Chile’s Strategic Importance for Tesla
Chile represents Tesla’s first South American market, chosen for several strategic advantages. The country imposes no significant import tariffs on vehicles, unlike Brazil which maintains extensive trade barriers. Chile’s GDP per capita of $16,600 exceeds regional competitors like Brazil at $11,300, concentrating purchasing power around Santiago where approximately 7-10% of the country’s 13 million adults could potentially afford a Tesla.
The Chilean market sold approximately 300,000 vehicles in 2024, with EV market share tripling from 0.4% to 1.2% year-over-year. Tesla currently offers the Model 3 and Model Y in Chile, with the Model 3 capturing 15% of the country’s EV sales and the Model Y taking 10%, according to CleanTechnica data.
Chile’s geography makes it particularly well-suited for electric vehicles. The country’s narrow width and extreme length create natural highway corridors where strategic Supercharger placement can enable long-distance travel.
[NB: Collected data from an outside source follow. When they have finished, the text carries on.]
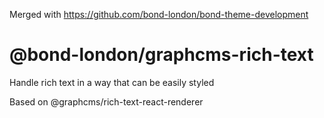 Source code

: Merged with https://github.com/bond-london/bond-theme-development
# @bond-london/graphcms-rich-text

Handle rich text in a way that can be easily styled

Based on @graphcms/rich-text-react-renderer
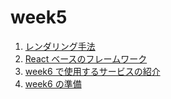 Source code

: # week5

1. [レンダリング手法](./renderingMethod.md)
2. [React ベースのフレームワーク](./framework.md)
3. [week6 で使用するサービスの紹介](./week6tech.md)
4. [week6 の準備](./preparation.md)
The planned 200 km spacing between charging stations would cover the entire country with approximately 20 locations.
BYD’s Dominant Market Position
While Tesla celebrates its second showroom, BYD has established a commanding presence across South America. The Chinese automaker controls 19% of Chile’s EV market through aggressive pricing on models like the Dolphin Mini (also called Seagull), Yuan Plus, and Dolphin, which together account for 85% of BYD’s Chilean sales.
BYD’s South American footprint extends far beyond passenger vehicles. The company operates 2,606 electric buses across Latin America, representing 43.7% of the region’s e-bus fleet. In Chile specifically, BYD supplied 74% of the country’s 386 electric buses, primarily in Santiago’s public transportation system.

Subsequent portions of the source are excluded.